◆ ACTIVITY
Your answer should show every line of the material below that includes "object".
▬▬▬
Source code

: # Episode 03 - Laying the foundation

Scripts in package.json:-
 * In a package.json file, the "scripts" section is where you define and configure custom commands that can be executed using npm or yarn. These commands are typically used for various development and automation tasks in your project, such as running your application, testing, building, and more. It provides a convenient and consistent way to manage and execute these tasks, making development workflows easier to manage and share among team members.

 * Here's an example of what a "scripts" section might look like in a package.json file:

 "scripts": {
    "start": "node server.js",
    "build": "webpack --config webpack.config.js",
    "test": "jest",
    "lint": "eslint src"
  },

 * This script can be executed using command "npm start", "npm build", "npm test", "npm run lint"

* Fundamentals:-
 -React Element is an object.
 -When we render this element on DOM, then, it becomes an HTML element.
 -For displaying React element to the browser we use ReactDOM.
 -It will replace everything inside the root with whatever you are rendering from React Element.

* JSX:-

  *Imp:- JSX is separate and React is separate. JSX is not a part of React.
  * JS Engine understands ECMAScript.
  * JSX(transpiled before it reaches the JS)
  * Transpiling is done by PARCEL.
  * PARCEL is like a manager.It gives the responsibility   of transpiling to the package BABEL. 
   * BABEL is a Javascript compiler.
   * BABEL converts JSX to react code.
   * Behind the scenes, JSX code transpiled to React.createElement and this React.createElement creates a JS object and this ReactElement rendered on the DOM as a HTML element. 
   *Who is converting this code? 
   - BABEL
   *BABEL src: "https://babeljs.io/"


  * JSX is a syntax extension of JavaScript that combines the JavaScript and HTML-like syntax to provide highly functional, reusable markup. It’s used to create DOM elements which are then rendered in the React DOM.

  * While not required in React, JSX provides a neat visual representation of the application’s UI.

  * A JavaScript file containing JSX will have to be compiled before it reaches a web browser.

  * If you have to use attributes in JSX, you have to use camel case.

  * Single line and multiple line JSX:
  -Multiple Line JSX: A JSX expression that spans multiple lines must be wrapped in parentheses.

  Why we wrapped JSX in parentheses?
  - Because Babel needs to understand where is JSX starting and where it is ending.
▬▬▬
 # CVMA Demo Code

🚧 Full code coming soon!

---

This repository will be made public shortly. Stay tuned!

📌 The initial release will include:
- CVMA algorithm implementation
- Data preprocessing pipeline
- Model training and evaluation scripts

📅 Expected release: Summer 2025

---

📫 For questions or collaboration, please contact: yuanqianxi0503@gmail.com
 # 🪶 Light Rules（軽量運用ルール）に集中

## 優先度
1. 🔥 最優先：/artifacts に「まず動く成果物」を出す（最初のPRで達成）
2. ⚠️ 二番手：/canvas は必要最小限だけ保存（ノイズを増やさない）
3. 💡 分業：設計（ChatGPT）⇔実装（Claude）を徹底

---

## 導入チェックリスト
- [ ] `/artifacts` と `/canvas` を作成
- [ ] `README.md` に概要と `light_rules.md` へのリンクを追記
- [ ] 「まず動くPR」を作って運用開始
▬▬▬
◆ WORKED SOLUTION
 -React Element is an object.
   * Behind the scenes, JSX code transpiled to React.createElement and this React.createElement creates a JS object and this ReactElement rendered on the DOM as a HTML element. 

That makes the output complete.